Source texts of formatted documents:
--- START ---

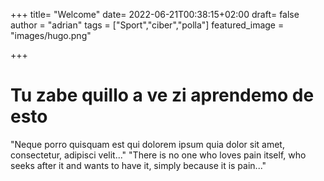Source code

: +++
title= "Welcome"
date= 2022-06-21T00:38:15+02:00
draft= false
author = "adrian"
tags = ["Sport","ciber","polla"]
featured_image = "images/hugo.png"

+++


# Tu zabe quillo a ve zi aprendemo de esto


"Neque porro quisquam est qui dolorem ipsum quia dolor sit amet, consectetur, adipisci velit..."
"There is no one who loves pain itself, who seeks after it and wants to have it, simply because it is pain..."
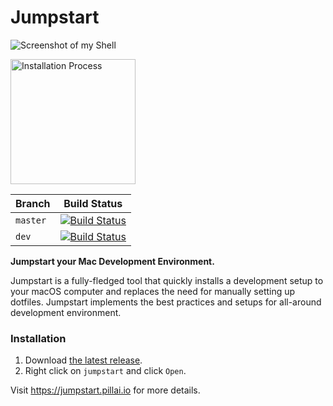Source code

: 
# Jumpstart

![Screenshot of my Shell](https://imgur.com/zLLU9VX.png)

<img src="https://i.imgur.com/h4e7vlr.gif?raw=true" alt="Installation Process" width="200px">

| Branch | Build Status |
| --------- | ----- | 
| `master` |  [![Build Status](https://travis-ci.com/adityarpillai/jumpstart.svg?branch=master)](https://travis-ci.com/adityarpillai/jumpstart)   |
| `dev`    | [![Build Status](https://travis-ci.com/adityarpillai/jumpstart.svg?branch=dev)](https://travis-ci.com/adityarpillai/jumpstart) |

**Jumpstart your Mac Development Environment.**

Jumpstart is a fully-fledged tool that quickly installs a development setup to your macOS computer and replaces the need for manually setting up dotfiles. Jumpstart implements the best practices and setups for all-around development environment.

### Installation

1) Download [the latest release](https://github.com/adityarpillai/jumpstart/releases).
2) Right click on `jumpstart` and click `Open`. 

Visit https://jumpstart.pillai.io for more details.

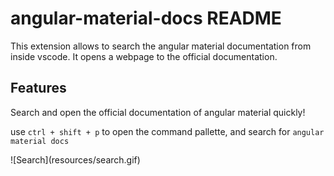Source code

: # angular-material-docs README

This extension allows to search the angular material documentation from inside vscode. It opens a webpage to the official documentation.

## Features

Search and open the official documentation of angular material quickly!

use `ctrl + shift + p` to open the command pallette, and search for `angular material docs`

\!\[Search\]\(resources/search.gif\)

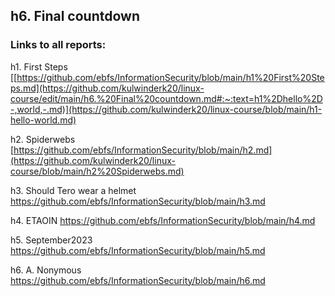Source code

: ## h6. Final countdown

### Links to all reports:

h1. First Steps [[https://github.com/ebfs/InformationSecurity/blob/main/h1%20First%20Steps.md](https://github.com/kulwinderk20/linux-course/edit/main/h6.%20Final%20countdown.md#:~:text=h1%2Dhello%2D-,world,-.md)](https://github.com/kulwinderk20/linux-course/blob/main/h1-hello-world.md)

h2. Spiderwebs [https://github.com/ebfs/InformationSecurity/blob/main/h2.md](https://github.com/kulwinderk20/linux-course/blob/main/h2%20Spiderwebs.md)

h3. Should Tero wear a helmet https://github.com/ebfs/InformationSecurity/blob/main/h3.md

h4. ETAOIN https://github.com/ebfs/InformationSecurity/blob/main/h4.md

h5. September2023 https://github.com/ebfs/InformationSecurity/blob/main/h5.md

h6. A. Nonymous https://github.com/ebfs/InformationSecurity/blob/main/h6.md


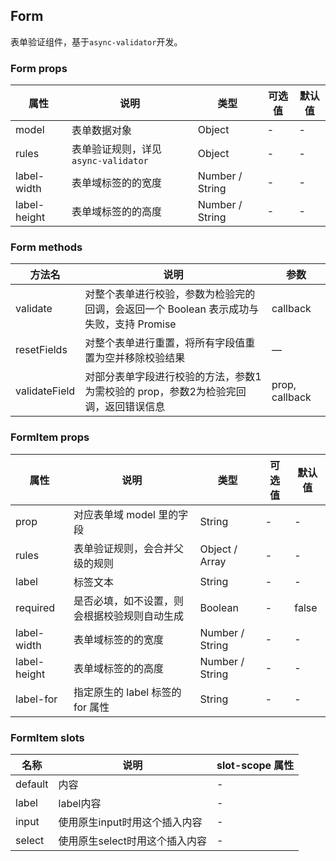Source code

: ## Form

表单验证组件，基于`async-validator`开发。

### Form props

属性 | 说明 | 类型 | 可选值 | 默认值
--- | --- | --- | --- | ---
model | 表单数据对象 | Object | - | -
rules | 表单验证规则，详见`async-validator` | Object | - | -
label-width | 表单域标签的的宽度 | Number / String | - | -
label-height | 表单域标签的的高度 | Number / String | - | -

### Form methods

方法名 | 说明 | 参数
--- | --- | ---
validate | 对整个表单进行校验，参数为检验完的回调，会返回一个 Boolean 表示成功与失败，支持 Promise | callback
resetFields | 对整个表单进行重置，将所有字段值重置为空并移除校验结果 | —
validateField | 对部分表单字段进行校验的方法，参数1为需校验的 prop，参数2为检验完回调，返回错误信息 | prop, callback

### FormItem props

属性 | 说明 | 类型 | 可选值 | 默认值
--- | --- | --- | --- | ---
prop | 对应表单域 model 里的字段 | String | - | -
rules | 表单验证规则，会合并父级的规则 | Object / Array | - | -
label | 标签文本 | String | - | -
required | 是否必填，如不设置，则会根据校验规则自动生成 | Boolean | - | false
label-width | 表单域标签的的宽度 | Number / String | - | -
label-height | 表单域标签的的高度 | Number / String | - | -
label-for | 指定原生的 label 标签的 for 属性 | String | - | -

### FormItem slots

名称 | 说明 | slot-scope 属性
--- | --- | ---
default | 内容 | -
label | label内容 | -
input | 使用原生input时用这个插入内容 | -
select | 使用原生select时用这个插入内容 | -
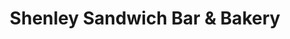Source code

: ---
title: "Shenley Sandwich Bar & Bakery"
url: /borehamwood/shenley-sandwich-bar-und-bakery/
shop: Bäckerei
---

--- END ---

Work item: Whenever the string "表单验证规则" shows up in a line of the records, copy that line.

Answer box:
rules | 表单验证规则，详见`async-validator` | Object | - | -
rules | 表单验证规则，会合并父级的规则 | Object / Array | - | -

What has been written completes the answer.